Kesalahanku hanya satu. Terlalu khusuk menyalin wajahmu
sepanjang perjalanan hari itu. Wajah yang rautnya aku salin sempurna dalam
lembar-lembar ingatan terbaik yang pernah aku punya. Tidak hanya raut yang aku
gambar, tapi aku selipkan juga rona-rona yang terhias bagai pelangi yang muncul
setelah hujan sore hari.
Kesalahanku hanya itu. Kesempurnaan replika yang aku salin
dalam lembar terbaik ingatan ternyata sulit untuk dienyahkan. Bahkan ketika
kesakitan dia hidangkan di altar sebagai bukti ketidaksetiaan yang akhirnya
terbongkar. Wajah itu tetap berada di sana, menempati tempat yang paling
istimewa padahal rasa terhadapnya sudah tidak pernah lagi ada. Mungkin secara
tidak sadar aku justru memeliharanya, membiarkan dia tetap subur dalam ranah
ingatan dengan substrat sejumput kenangan usang.
Sebetulnya tidak ada yang layak dikenang. Potongan-potongan
cerita yang dulu terasa indah hanyalah sebuah kiasan. Bumbu yang justru
menyamarkan dari rasa yang sesungguhnya terhidang. Sayang lidah suka akan
tipuan sehingga seringkali tidak bisa membedakan mana kenyataan dan yang mana
kebohongan.
Aku terlalu khusuk menyalin wajahmu sampai otak menolak
lupa. Tidak hanya dulu, tapi hingga saat ini. Dan aku menyesal. Dengan keterbatasan
kemampuanku membuat pola bagaimana bisa wajahmu justru tergambar dengan
sempurna. Dengan keterbataan tanganku menghubungkan satu titik kordinat ke
titik koordinat berikutnya, bagaimana rautmu justru tercipta tanpa cela. Aku
ingat semua, bahkan setiap detail yang kadang orang lain tidak menyadarinya.
Aku ingat semua, bahkan pada bekas luka yang kamu tutupi dengan sejumlah
perona.
Ternyata aku salah. Yang aku salin dengan khusuk justru
adalah sebuah topeng. Penghalang yang kamu kenakan untuk menyamarkan siapa yang
sesungguhnya ada di belakang. Berbulan-bulan aku gambar wajahmu dalam berlembar-lembar
kertas buram dengan penampakan yang nyaris sempurna. Ratusan malam aku habiskan
tinta hanya untuk membubuhkan semua tanda yang aku rekam ketika mata terjaga.
Dan itu sebuah kesalahan. Sketsa itu masuk ke dalam ranah ingatan jangka
panjang hingga sekarang. Tidak mau enyah, bercokol tidak beritikad pergi.
Aku sudah jauh berjalan selayaknya kamu yang mungkin sudah
ditelan penggalan-penggalan kisah yang terjelang. Aku sudah banyak menyicip
jalinan-jalinan baru yang ditawarkan ketika aku berjalan meniti tujuan, tapi
otak tetap nenolak lupa. Wajahmu yang dengan khusuk aku salin waktu dulu
senantiasa menyambangiku. Mendatangi bahakan di saat sesungguhnya aku sedang
ingin sendirian. Datang tanpa diundang justru menyulitkan karena seringkali aku
tidak punya ancang-ancang. Tiba-tiba terpelanting karena tidak siap menerima
kehadiran sosok yang wajahnya aku salin dengan khusuk meski hanya serupa bayangan.

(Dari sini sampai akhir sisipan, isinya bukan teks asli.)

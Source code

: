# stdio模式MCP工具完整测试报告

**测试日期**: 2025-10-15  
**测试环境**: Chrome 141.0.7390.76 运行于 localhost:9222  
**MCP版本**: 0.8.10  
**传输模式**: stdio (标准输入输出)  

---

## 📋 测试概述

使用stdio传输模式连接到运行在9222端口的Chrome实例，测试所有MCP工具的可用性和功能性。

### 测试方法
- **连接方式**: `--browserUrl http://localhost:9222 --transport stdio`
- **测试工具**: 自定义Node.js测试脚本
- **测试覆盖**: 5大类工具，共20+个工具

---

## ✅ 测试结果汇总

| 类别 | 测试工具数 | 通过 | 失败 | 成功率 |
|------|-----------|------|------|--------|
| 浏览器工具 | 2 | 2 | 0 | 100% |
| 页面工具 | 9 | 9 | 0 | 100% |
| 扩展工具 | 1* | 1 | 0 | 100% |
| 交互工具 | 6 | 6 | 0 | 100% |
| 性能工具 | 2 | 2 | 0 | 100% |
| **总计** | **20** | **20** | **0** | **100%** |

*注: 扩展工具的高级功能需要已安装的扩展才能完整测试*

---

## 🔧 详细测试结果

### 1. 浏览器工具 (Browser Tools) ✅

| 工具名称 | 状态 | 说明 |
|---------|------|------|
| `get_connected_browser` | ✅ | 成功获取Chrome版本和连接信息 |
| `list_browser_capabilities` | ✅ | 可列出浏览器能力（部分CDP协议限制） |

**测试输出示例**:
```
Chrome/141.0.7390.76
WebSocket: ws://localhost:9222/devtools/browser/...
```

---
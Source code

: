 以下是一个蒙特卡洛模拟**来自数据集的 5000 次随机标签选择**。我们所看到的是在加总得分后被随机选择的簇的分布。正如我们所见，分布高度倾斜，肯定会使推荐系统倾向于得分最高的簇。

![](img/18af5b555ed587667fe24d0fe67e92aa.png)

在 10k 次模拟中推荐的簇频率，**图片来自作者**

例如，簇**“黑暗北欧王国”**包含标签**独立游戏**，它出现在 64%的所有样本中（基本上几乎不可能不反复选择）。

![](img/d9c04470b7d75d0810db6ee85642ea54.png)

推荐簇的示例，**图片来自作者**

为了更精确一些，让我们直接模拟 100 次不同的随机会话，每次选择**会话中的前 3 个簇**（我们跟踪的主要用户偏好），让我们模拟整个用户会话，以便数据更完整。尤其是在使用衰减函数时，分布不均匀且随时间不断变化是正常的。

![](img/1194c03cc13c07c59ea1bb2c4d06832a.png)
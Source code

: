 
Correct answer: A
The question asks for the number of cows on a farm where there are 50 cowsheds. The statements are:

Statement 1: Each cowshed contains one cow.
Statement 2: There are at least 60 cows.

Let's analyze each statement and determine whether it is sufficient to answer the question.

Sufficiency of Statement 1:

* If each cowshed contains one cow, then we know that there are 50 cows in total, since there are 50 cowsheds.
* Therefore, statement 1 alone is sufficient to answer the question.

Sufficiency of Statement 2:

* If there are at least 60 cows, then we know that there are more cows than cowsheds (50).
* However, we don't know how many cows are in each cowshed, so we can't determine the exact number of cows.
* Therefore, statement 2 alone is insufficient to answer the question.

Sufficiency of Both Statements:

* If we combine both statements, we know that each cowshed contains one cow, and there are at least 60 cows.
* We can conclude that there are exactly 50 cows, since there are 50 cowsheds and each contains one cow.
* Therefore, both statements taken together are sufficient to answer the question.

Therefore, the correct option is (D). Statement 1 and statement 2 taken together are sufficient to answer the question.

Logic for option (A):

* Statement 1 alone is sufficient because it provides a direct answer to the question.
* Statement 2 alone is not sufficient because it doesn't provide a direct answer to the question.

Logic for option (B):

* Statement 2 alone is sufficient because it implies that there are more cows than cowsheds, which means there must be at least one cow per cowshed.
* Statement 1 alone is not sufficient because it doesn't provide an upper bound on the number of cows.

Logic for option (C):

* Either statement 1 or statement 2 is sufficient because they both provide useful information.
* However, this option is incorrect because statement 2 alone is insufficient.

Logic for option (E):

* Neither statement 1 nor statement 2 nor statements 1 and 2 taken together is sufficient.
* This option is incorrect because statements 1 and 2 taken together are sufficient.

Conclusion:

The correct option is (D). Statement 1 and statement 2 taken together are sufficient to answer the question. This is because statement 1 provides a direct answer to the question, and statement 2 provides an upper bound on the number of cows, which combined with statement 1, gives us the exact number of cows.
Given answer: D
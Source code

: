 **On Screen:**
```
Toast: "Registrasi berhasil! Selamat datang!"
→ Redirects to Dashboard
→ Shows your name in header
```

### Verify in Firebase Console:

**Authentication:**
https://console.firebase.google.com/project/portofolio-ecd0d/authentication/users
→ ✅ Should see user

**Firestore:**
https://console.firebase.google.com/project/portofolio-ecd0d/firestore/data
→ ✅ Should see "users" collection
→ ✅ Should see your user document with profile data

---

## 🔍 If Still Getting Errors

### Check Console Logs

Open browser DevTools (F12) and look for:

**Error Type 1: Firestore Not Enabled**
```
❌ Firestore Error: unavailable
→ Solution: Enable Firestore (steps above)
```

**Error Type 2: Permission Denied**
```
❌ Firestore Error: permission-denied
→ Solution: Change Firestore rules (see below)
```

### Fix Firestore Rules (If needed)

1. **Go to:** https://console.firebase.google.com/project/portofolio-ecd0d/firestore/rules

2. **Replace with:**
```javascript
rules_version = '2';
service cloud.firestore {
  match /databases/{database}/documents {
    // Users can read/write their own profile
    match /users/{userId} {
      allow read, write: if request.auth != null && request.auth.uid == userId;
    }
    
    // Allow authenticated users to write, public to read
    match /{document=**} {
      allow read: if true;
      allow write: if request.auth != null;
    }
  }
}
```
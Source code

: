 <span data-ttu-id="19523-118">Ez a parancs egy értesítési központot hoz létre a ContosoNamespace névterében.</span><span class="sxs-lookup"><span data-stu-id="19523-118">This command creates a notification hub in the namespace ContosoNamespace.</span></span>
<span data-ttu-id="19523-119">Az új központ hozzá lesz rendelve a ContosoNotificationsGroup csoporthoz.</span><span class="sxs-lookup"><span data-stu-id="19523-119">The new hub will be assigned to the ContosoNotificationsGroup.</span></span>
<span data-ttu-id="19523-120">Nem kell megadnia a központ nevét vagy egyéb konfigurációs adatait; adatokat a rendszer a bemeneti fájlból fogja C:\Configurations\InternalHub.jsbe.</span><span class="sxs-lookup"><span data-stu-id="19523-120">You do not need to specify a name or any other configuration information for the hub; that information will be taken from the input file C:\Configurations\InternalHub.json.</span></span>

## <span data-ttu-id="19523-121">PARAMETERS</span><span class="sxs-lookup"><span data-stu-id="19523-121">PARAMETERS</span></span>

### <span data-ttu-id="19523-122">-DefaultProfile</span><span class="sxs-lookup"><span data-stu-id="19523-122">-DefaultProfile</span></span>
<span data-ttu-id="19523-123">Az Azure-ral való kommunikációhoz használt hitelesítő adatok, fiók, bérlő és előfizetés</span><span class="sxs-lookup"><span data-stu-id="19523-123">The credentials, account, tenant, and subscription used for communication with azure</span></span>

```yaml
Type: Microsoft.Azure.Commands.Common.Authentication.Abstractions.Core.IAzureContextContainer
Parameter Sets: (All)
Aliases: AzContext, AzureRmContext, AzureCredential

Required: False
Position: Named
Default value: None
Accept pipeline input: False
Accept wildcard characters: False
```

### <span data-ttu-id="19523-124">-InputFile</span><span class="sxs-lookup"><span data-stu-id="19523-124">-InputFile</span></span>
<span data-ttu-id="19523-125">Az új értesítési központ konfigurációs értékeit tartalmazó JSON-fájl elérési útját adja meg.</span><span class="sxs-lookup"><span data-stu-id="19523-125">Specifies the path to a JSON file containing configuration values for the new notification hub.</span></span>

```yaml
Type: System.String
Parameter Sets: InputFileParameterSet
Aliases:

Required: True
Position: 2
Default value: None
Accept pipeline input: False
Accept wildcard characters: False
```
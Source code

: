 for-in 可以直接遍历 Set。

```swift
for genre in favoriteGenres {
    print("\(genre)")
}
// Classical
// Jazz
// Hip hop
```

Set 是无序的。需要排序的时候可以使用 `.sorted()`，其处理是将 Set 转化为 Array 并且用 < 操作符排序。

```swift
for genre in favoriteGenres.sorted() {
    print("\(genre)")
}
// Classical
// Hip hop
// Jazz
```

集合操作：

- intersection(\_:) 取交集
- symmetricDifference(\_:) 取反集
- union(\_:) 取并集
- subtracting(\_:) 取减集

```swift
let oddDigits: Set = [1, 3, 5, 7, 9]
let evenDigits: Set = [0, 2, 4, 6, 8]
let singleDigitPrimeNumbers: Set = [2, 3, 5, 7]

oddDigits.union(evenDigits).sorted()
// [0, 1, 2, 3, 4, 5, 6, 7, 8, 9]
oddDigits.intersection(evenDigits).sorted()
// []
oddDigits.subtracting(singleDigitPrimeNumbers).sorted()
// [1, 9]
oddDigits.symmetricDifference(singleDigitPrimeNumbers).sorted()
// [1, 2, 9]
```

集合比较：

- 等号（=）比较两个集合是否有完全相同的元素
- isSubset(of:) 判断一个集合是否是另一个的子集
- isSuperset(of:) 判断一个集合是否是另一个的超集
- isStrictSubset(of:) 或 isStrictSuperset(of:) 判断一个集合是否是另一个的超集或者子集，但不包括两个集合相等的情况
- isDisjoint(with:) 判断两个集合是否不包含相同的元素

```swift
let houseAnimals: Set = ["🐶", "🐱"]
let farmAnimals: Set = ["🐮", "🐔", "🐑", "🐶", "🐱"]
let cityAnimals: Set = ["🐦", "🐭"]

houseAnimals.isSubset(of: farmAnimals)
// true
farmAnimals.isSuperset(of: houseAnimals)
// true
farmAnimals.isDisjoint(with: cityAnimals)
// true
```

Kesalahanku hanya satu. Terlalu khusuk menyalin wajahmu
sehingga menepel pada ranah ingatan yang sulit dienyahkan. Dengan sekali
kejapan aku bisa meningat semuanya, mengesampingkan kesakitan yang sering kamu
pertontonkan. Dengan satu helaan nafas, kamu sempurna terhadirkan mengalahkan
luka yang sebetulnya tidak bisa disebut kering benar.
Aku tidak tahu bagaimana caranya, tapi kali ini aku
bersungguh-sungguh ingin lupa. Selamanya.